§ **Task details**:
The sole answer should be the number of lines in the material below that hold "item".

------------------------------------

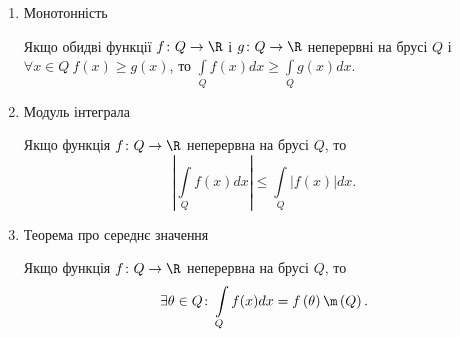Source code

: \begin{enumerate}
\begin{intextProposition}
\end{intextProposition}
\item Монотонність
\begin{intextProposition}
Якщо обидві функції ${f\colon Q \to \R}$ і ${g\colon Q \to \R}$ неперервні на брусі $Q$ і ${\forall x\in Q\ f(x)\geq g(x)}$, то ${\int\limits_{Q} f(x) d x \geq \int\limits_{Q} g(x) d x.}$
\end{intextProposition}
\item Модуль інтеграла
\begin{intextProposition}
Якщо функція ${f\colon Q \to \R}$ неперервна на брусі $Q$, то
\[
\left|\int\limits_{Q} f(x) d x\right| \leq \int\limits_{Q} \left|f(x)\right| d x.
\]
\end{intextProposition}
\item Теорема про середнє значення
\begin{intextProposition}
Якщо функція ${f\colon Q \to \R}$ неперервна на брусі $Q$, то
\[
\exists \theta\in Q\colon \int\limits_{Q} f(x) d x = f\left(\theta\right)\m\left(Q\right).
\]
\end{intextProposition}
\end{enumerate}
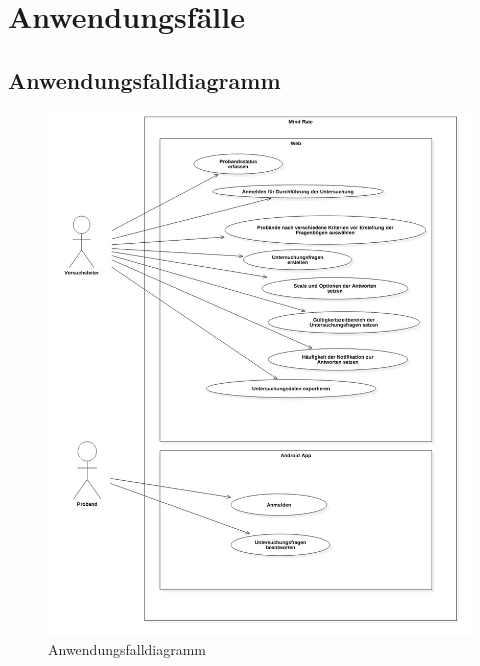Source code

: \documentclass[a4paper]{scrreprt}
\begin{document}
        \section{Anwendungsf\"alle}

            \subsection{Anwendungsfalldiagramm}
                \vspace{0.4cm}
                \begin{figure}
                    \centering
                    \includegraphics[scale = 0.4]{UseCaseDiagram1.jpg}
                    \caption{Anwendungsfalldiagramm}
                \end{figure}


    \glsaddall
    \printglossaries

    \listoffigures
\end{document}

------------------------------------

§ **Solution**:
3